1. bitsandbytes INT8 Paradox

Default INT8 is the worst choice for energy efficiency across all tested models.

Model	Default INT8 vs FP16	Pure INT8 vs FP16	Improvement
Yi-1.5-6B	+32.7% ⚠️	−3.1% ✅	−34.2%
Mistral-7B	+30.7% ⚠️	−7.9% ✅	−36.9%
Average	+31.7% ⚠️	−5.5% ✅	−35.6%

2. Root Cause Identified

Mixed-precision decomposition (INT8↔FP16 conversion overhead) is the bottleneck, not INT8 itself.

Evidence: Disabling decomposition (llm_int8_threshold=0.0) recovers:

• +79% throughput on average (Yi: +80.9%, Mistral: +77.8%)
• −36% energy on average (Yi: -34.2%, Mistral: -36.9%)

3. NF4 Crossover Behavior

Energy savings for models ≥6B, penalty for <5B.
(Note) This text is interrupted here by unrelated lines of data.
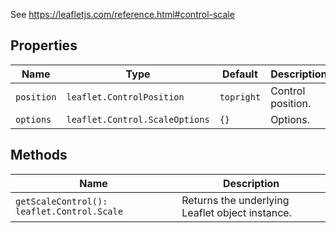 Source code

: See https://leafletjs.com/reference.html#control-scale

## Properties

| Name       | Type                           | Default    | Description       |
|------------|--------------------------------|------------|-------------------|
| `position` | `leaflet.ControlPosition`      | `topright` | Control position. |
| `options`  | `leaflet.Control.ScaleOptions` | `{}`       | Options.          |

## Methods

| Name                                       | Description                                     |
|--------------------------------------------|-------------------------------------------------|
| `getScaleControl(): leaflet.Control.Scale` | Returns the underlying Leaflet object instance. |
Model Size	NF4 vs FP16	Architecture
1.1B-3B	+11.7% to +29.4% ⚠️	RTX 5090 Blackwell
6B-7B	−8.1% to −34.5% ✅	RTX 4090D Ada Lovelace

4. Batch Size Scaling Law (A800)

Energy per request follows an inverse relationship with batch size:

Batch Size	Throughput (tok/s)	Energy (J/req)	Δ vs BS=1
1	18.09	14.16	—
8	144.32	1.77	−87.5%
64	1,003.50	0.61	−95.7%

Key insight: BS=1 wastes ~55% GPU capacity. Batching is the single largest energy optimization lever.

5. Practical Solution

Set llm_int8_threshold=0.0 to avoid 30-35% energy penalty. Use batch sizes ≥8 for production. Validate accuracy separately.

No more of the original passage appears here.